Lixiang Wei
Lixiang Wei

Reputation: 69

How to remove adjectives or attributive before noun?

Currently I am using nltk to remove all the adjectives, this is my attempt:

def remove_adj(sentence):
  adjective_tags = ["JJ", "JJR", "JJS"]
  tokens = nltk.word_tokenize(sentence)
  tags = nltk.pos_tag(tokens)
  for i in range(len(tags)):
    word = [word for word,pos in tags if (pos not in adjective_tags)]
  return ' '.join(word)

But what I need is different from this one. Here are some examples:

input: "who has the highest revenue" output: "who has the revenue"

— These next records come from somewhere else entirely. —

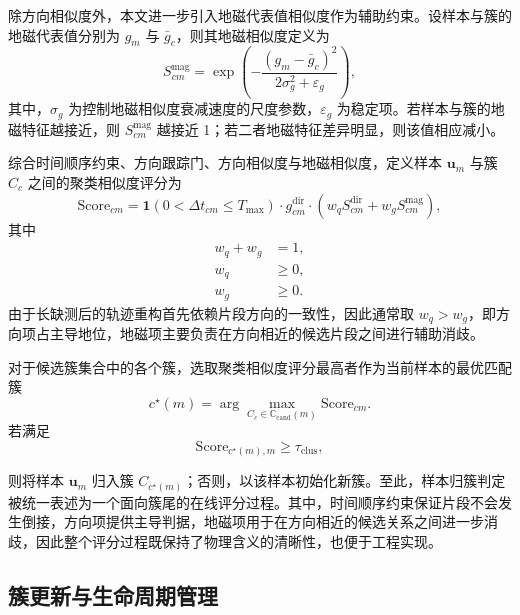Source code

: \documentclass{xdupgthesis}
\begin{document}
除方向相似度外，本文进一步引入地磁代表值相似度作为辅助约束。设样本与簇的地磁代表值分别为 $g_m$ 与 $\bar{g}_c$，则其地磁相似度定义为
\begin{equation}
	S_{cm}^{\mathrm{mag}}=
	\exp
	\left(
	-\frac{(g_m-\bar{g}_c)^2}{2\sigma_g^2+\varepsilon_g}
	\right),
\end{equation}
其中，$\sigma_g$ 为控制地磁相似度衰减速度的尺度参数，$\varepsilon_g$ 为稳定项。若样本与簇的地磁特征越接近，则 $S_{cm}^{\mathrm{mag}}$ 越接近 1；若二者地磁特征差异明显，则该值相应减小。

综合时间顺序约束、方向跟踪门、方向相似度与地磁相似度，定义样本 $\mathbf{u}_m$ 与簇 $C_c$ 之间的聚类相似度评分为
\begin{equation}
	\mathrm{Score}_{cm}=
	\mathbf{1}
	\left(
	0<\Delta t_{cm}\le T_{\max}
	\right)
	\cdot
	g_{cm}^{\mathrm{dir}}
	\cdot
	\left(
	w_q S_{cm}^{\mathrm{dir}}+w_g S_{cm}^{\mathrm{mag}}
	\right),
\end{equation}
其中
\begin{equation}
	\begin{aligned}
		w_q+w_g&=1,\\
		w_q&\ge 0,\\
		w_g&\ge 0.
	\end{aligned}
\end{equation}
由于长缺测后的轨迹重构首先依赖片段方向的一致性，因此通常取 $w_q>w_g$，即方向项占主导地位，地磁项主要负责在方向相近的候选片段之间进行辅助消歧。

对于候选簇集合中的各个簇，选取聚类相似度评分最高者作为当前样本的最优匹配簇
\begin{equation}
	c^{\star}(m)=
	\arg\max_{C_c\in\mathbb{C}_{\mathrm{cand}}(m)}\mathrm{Score}_{cm}.
\end{equation}
若满足
\begin{equation}
	\mathrm{Score}_{c^{\star}(m),m}\ge \tau_{\mathrm{clus}},
\end{equation}

则将样本 $\mathbf{u}_m$ 归入簇 $C_{c^{\star}(m)}$；否则，以该样本初始化新簇。至此，样本归簇判定被统一表述为一个面向簇尾的在线评分过程。其中，时间顺序约束保证片段不会发生倒接，方向项提供主导判据，地磁项用于在方向相近的候选关系之间进一步消歧，因此整个评分过程既保持了物理含义的清晰性，也便于工程实现。



\subsection{簇更新与生命周期管理}
\end{document}
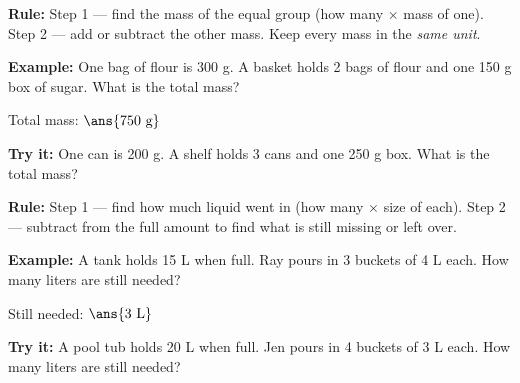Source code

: \documentclass[12pt]{article}
\begin{document}

\begin{formulabox}
\textbf{Rule:} Step 1 --- find the mass of the equal group (how many
$\times$ mass of one). Step 2 --- add or subtract the other mass. Keep every
mass in the \emph{same unit}.
\end{formulabox}

\begin{examplebox}
\textbf{Example:} One bag of flour is 300 g. A basket holds 2 bags of flour
and one 150 g box of sugar. What is the total mass?

Total mass: $\ans{750\ \text{g}}$
\end{examplebox}

\begin{tryitbox}
\textbf{Try it:} One can is 200 g. A shelf holds 3 cans and one 250 g box.
What is the total mass?\\[2pt]
\end{tryitbox}


\begin{formulabox}
\textbf{Rule:} Step 1 --- find how much liquid went in (how many
$\times$ size of each). Step 2 --- subtract from the full amount to find what
is still missing or left over.
\end{formulabox}

\begin{examplebox}
\textbf{Example:} A tank holds 15 L when full. Ray pours in 3 buckets of 4 L
each. How many liters are still needed?

Still needed: $\ans{3\ \text{L}}$
\end{examplebox}

\begin{tryitbox}
\textbf{Try it:} A pool tub holds 20 L when full. Jen pours in 4 buckets of
3 L each. How many liters are still needed?\\[2pt]
\end{tryitbox}
\end{document}
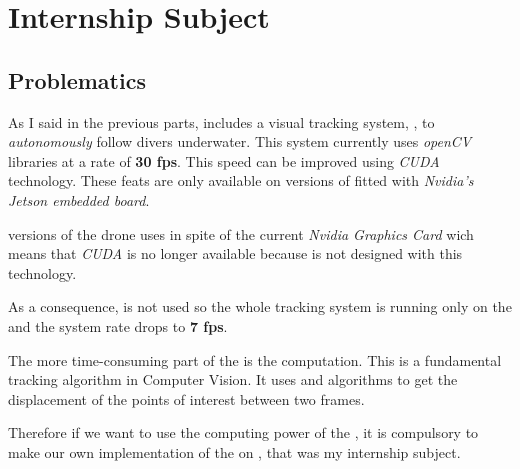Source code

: 
\chapter{Internship Subject} %

\label{Chapter3} %




\section{Problematics}

As I said in the previous parts, \iBubble{} includes a visual tracking system, , to \emph{autonomously} follow divers underwater. This system currently uses \emph{openCV} libraries at a rate of \textbf{30 fps}. This speed can be improved using \emph{CUDA} technology. These feat{}s are only available on  versions of \iBubble{} fitted with \emph{Nvidia's Jetson embedded board}.

 versions of the drone uses \rasp{} in spite of the current \emph{Nvidia Graphics Card} wich means that \emph{CUDA} is no longer available because \vc{} is not designed with this technology.

As a consequence, \vc{} is not used so the whole tracking system is running only on the \cpu{} and the system rate drops to \textbf{7 fps}.

The more time-consuming part of the  is the \flow{} computation. This is a fundamental tracking algorithm in Computer Vision. It uses  and  algorithms to get the displacement of the points of interest between two frames.

Therefore if we want to use the computing power of the \vc{}, it is compulsory to make our own implementation of the \flow{} on \rasp, that was my internship subject.


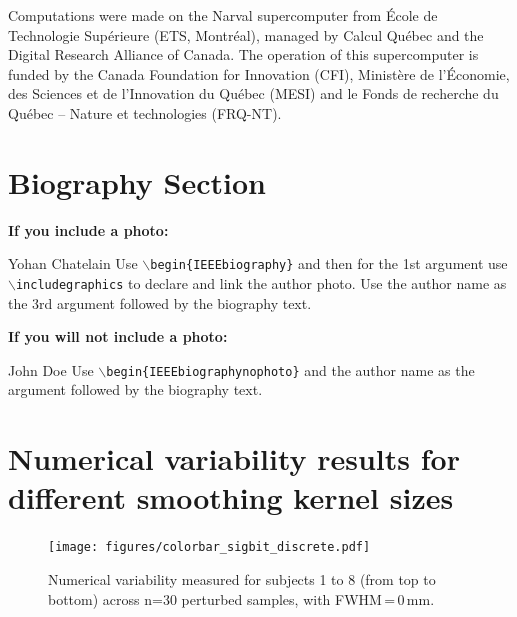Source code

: \documentclass[lettersize,journal]{IEEEtran}
\begin{document}
{Computations were made on the Narval supercomputer from \'Ecole de Technologie
Sup\'erieure (ETS, Montr\'eal), managed by Calcul Québec and the Digital Research Alliance of Canada. The
operation of this supercomputer is funded by the Canada Foundation for
Innovation (CFI), Ministère de l’Économie, des Sciences et de l’Innovation du
Québec (MESI) and le Fonds de recherche du Québec – Nature et technologies
(FRQ-NT).





\newpage

\section{Biography Section}

\vspace{11pt}

\bf{If you include a photo:}\vspace{-33pt}
\begin{IEEEbiography}{Yohan Chatelain}
  Use $\backslash${\tt{begin\{IEEEbiography\}}} and then for the 1st argument use $\backslash${\tt{includegraphics}} to declare and link the author photo.
  Use the author name as the 3rd argument followed by the biography text.
\end{IEEEbiography}

\vspace{11pt}

\bf{If you will not include a photo:}\vspace{-33pt}
\begin{IEEEbiographynophoto}{John Doe}
  Use $\backslash${\tt{begin\{IEEEbiographynophoto\}}} and the author name as the argument followed by the biography text.
\end{IEEEbiographynophoto}

\vfill

\appendix

\section*{Numerical variability results for different smoothing kernel sizes}
\label{appendix:numerical_uncertainty}

\begin{figure}
  \centering
  \vspace*{-20pt}\hspace{15pt}
  \texttt{[image: figures/colorbar\_sigbit\_discrete.pdf]}
  \caption{Numerical variability measured for subjects 1 to 8 (from top to bottom) across n=30 perturbed samples, with FWHM\,=\,0\,mm. }
  \label{fig:uncertainty-maps-0mm-disc}
\end{figure}

}
\end{document}
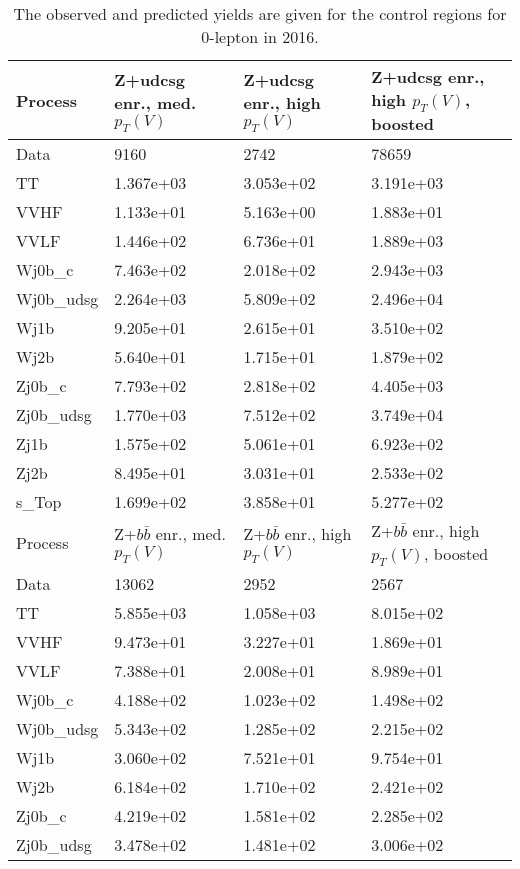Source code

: \begin{table}
\centering
\caption[2016 0-lepton control region yields]{
                  The observed and predicted yields are given for the
                  control regions for 0-lepton in 2016.
                  }
{\footnotesize
\begin{tabularx}{0.8\textwidth}{|X|X|X|X|}
\hline
Process & Z+udcsg enr., med. $p_{T}(V)$ & Z+udcsg enr., high $p_{T}(V)$ & Z+udcsg enr., high $p_{T}(V)$, boosted \\
\hline
Data & 9160 & 2742 & 78659 \\
\hline
TT & 1.367e+03 & 3.053e+02 & 3.191e+03 \\
VVHF & 1.133e+01 & 5.163e+00 & 1.883e+01 \\
VVLF & 1.446e+02 & 6.736e+01 & 1.889e+03 \\
Wj0b\_c & 7.463e+02 & 2.018e+02 & 2.943e+03 \\
Wj0b\_udsg & 2.264e+03 & 5.809e+02 & 2.496e+04 \\
Wj1b & 9.205e+01 & 2.615e+01 & 3.510e+02 \\
Wj2b & 5.640e+01 & 1.715e+01 & 1.879e+02 \\
Zj0b\_c & 7.793e+02 & 2.818e+02 & 4.405e+03 \\
Zj0b\_udsg & 1.770e+03 & 7.512e+02 & 3.749e+04 \\
Zj1b & 1.575e+02 & 5.061e+01 & 6.923e+02 \\
Zj2b & 8.495e+01 & 3.031e+01 & 2.533e+02 \\
s\_Top & 1.699e+02 & 3.858e+01 & 5.277e+02 \\
\hline
\hline
Process & Z+$b\bar{b}$ enr., med. $p_{T}(V)$ & Z+$b\bar{b}$ enr., high $p_{T}(V)$ & Z+$b\bar{b}$ enr., high $p_{T}(V)$, boosted \\
\hline
Data & 13062 & 2952 & 2567 \\
\hline
TT & 5.855e+03 & 1.058e+03 & 8.015e+02 \\
VVHF & 9.473e+01 & 3.227e+01 & 1.869e+01 \\
VVLF & 7.388e+01 & 2.008e+01 & 8.989e+01 \\
Wj0b\_c & 4.188e+02 & 1.023e+02 & 1.498e+02 \\
Wj0b\_udsg & 5.343e+02 & 1.285e+02 & 2.215e+02 \\
Wj1b & 3.060e+02 & 7.521e+01 & 9.754e+01 \\
Wj2b & 6.184e+02 & 1.710e+02 & 2.421e+02 \\
Zj0b\_c & 4.219e+02 & 1.581e+02 & 2.285e+02 \\
Zj0b\_udsg & 3.478e+02 & 1.481e+02 & 3.006e+02 \\

\end{tabularx}}
\end{table}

input: "who earned more than average income" output: "who earned more than income"

input: "what is the mean of profit" output: "what is the profit"

Can anyone give me some suggestions? Thanks all in advance.

Upvotes: 0

Views: 1461

Answers (1)

I think I understand what you are trying to achieve, but what problem are you having? I've run your code and it appears to work perfectly at removing adjectives.

A couple things are throwing me off though. For the below input/output, you can expect the word 'more' to be removed, as it is an adjective with token 'JJR'. Your post suggests that you were not expecting it to be removed.

input: "who earned more than average income" output: "who earned more than income"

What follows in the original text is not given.